[[ AVAILABLE RECORDS open ]]
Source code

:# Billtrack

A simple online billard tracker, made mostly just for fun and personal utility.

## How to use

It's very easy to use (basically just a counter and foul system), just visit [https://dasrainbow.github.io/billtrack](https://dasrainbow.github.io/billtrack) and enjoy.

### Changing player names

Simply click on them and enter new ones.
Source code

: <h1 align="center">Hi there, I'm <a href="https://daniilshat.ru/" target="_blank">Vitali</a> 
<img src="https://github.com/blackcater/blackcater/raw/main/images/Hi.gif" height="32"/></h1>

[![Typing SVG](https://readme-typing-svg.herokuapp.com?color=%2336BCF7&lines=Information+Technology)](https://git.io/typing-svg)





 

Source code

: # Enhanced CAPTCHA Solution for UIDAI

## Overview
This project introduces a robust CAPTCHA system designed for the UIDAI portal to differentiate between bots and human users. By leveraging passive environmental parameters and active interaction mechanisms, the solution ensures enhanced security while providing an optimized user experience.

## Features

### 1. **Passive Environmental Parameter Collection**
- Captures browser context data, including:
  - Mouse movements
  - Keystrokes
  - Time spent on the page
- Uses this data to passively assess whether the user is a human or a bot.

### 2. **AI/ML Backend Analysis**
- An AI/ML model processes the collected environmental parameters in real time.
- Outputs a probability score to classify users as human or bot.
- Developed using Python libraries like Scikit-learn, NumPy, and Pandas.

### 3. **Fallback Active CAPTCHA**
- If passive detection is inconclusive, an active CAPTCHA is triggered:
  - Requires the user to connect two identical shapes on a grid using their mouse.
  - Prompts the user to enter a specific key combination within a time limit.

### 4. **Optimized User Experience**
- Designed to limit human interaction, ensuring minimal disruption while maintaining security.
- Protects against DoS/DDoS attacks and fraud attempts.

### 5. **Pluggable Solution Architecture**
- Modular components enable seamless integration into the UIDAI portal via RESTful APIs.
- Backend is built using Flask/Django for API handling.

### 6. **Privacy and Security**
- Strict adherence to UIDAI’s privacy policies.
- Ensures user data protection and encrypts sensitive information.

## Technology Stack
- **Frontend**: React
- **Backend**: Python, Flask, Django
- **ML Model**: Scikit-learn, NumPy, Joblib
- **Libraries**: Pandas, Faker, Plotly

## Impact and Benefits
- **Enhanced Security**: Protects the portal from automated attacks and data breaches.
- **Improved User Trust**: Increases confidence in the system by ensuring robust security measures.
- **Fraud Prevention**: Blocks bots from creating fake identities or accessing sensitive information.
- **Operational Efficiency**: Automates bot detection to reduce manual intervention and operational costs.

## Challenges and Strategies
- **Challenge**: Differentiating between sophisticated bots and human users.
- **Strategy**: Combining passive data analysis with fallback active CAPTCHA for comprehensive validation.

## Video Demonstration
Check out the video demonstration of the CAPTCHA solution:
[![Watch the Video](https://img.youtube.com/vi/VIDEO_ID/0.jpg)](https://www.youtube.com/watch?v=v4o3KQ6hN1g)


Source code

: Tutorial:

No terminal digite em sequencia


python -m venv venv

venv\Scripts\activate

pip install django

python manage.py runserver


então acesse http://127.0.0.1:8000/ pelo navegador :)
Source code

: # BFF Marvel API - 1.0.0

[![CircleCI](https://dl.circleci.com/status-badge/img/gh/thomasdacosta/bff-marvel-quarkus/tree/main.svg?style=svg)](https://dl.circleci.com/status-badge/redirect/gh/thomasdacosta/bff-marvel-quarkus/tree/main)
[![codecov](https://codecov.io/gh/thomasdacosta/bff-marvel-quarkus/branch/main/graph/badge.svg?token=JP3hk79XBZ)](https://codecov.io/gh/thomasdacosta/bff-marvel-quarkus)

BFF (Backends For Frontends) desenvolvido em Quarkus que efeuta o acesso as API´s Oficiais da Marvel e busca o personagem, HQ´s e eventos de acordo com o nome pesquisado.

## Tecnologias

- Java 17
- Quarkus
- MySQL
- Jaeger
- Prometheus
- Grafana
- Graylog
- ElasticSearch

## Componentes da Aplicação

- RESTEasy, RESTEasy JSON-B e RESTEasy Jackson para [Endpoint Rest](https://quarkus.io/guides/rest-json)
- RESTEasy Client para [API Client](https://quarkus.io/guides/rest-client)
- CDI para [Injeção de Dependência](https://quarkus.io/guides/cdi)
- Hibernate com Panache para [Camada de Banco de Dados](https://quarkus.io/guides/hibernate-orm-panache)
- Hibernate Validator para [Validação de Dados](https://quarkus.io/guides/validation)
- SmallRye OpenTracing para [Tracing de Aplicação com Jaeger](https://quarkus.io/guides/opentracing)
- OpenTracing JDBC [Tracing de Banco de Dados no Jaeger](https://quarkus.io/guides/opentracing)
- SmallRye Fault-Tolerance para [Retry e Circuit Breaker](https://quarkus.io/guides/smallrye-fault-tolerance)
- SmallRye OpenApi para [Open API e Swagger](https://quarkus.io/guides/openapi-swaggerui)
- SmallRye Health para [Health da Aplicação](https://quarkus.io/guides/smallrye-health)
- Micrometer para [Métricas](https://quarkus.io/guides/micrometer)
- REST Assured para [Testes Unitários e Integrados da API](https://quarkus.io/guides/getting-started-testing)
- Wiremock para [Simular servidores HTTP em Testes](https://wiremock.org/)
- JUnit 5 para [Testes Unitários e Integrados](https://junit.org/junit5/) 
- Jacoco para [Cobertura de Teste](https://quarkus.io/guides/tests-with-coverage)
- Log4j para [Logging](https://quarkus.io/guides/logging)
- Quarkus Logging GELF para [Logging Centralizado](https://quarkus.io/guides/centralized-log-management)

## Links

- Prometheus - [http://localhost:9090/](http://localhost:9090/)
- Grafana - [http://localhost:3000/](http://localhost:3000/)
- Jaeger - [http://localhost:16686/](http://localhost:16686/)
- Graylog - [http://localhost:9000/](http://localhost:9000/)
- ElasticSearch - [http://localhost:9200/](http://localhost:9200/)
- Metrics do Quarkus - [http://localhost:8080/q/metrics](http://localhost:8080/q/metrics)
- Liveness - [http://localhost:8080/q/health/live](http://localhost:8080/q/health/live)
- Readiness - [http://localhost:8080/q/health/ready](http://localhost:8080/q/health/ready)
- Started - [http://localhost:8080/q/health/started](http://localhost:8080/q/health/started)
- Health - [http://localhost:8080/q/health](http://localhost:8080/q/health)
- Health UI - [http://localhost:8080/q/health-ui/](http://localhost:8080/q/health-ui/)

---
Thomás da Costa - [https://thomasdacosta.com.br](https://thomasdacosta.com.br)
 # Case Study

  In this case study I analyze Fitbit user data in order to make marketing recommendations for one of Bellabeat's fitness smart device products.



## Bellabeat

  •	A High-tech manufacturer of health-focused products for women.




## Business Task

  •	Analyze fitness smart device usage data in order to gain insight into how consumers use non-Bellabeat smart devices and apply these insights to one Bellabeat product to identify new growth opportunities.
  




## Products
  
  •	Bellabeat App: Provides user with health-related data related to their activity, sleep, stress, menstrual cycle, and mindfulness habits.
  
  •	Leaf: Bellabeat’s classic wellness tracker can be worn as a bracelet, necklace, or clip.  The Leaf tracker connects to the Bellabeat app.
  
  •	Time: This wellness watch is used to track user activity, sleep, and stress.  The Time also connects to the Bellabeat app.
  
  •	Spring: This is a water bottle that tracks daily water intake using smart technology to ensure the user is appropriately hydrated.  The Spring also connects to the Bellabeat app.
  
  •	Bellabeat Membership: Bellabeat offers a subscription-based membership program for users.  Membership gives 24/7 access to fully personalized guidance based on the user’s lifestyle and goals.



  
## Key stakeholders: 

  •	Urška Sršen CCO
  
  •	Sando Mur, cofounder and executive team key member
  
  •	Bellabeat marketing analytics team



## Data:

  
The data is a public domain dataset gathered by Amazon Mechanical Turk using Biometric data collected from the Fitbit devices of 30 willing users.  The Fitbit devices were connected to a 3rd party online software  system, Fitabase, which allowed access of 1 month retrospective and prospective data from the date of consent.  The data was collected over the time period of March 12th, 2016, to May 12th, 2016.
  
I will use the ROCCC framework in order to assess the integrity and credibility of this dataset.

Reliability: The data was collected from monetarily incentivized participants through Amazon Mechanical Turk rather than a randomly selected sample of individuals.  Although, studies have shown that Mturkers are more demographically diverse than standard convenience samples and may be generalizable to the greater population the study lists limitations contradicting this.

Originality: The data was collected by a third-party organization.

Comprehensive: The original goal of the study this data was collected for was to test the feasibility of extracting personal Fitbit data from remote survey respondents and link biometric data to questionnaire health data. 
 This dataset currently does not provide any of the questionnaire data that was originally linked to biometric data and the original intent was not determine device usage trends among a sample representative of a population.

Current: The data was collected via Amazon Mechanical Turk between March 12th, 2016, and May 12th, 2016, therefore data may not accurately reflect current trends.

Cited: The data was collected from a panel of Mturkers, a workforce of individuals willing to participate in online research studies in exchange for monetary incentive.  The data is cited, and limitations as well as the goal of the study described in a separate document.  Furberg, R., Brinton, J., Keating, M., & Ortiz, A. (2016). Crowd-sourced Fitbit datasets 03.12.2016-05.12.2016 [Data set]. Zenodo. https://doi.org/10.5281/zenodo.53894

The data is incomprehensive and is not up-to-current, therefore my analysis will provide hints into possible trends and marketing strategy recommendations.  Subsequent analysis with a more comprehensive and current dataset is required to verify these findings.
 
[[ AVAILABLE RECORDS closed ]]
:: TASK DESCRIPTION ::
Beginning at the line with "new growth opportunities." and stopping after the line with "Time also connects to the Bellabeat app.", please write out every line of the data above exactly and nothing else.

:: OUTPUT FOR THIS EXERCISE ::
  •	Analyze fitness smart device usage data in order to gain insight into how consumers use non-Bellabeat smart devices and apply these insights to one Bellabeat product to identify new growth opportunities.
  




## Products
  
  •	Bellabeat App: Provides user with health-related data related to their activity, sleep, stress, menstrual cycle, and mindfulness habits.
  
  •	Leaf: Bellabeat’s classic wellness tracker can be worn as a bracelet, necklace, or clip.  The Leaf tracker connects to the Bellabeat app.
  
  •	Time: This wellness watch is used to track user activity, sleep, and stress.  The Time also connects to the Bellabeat app.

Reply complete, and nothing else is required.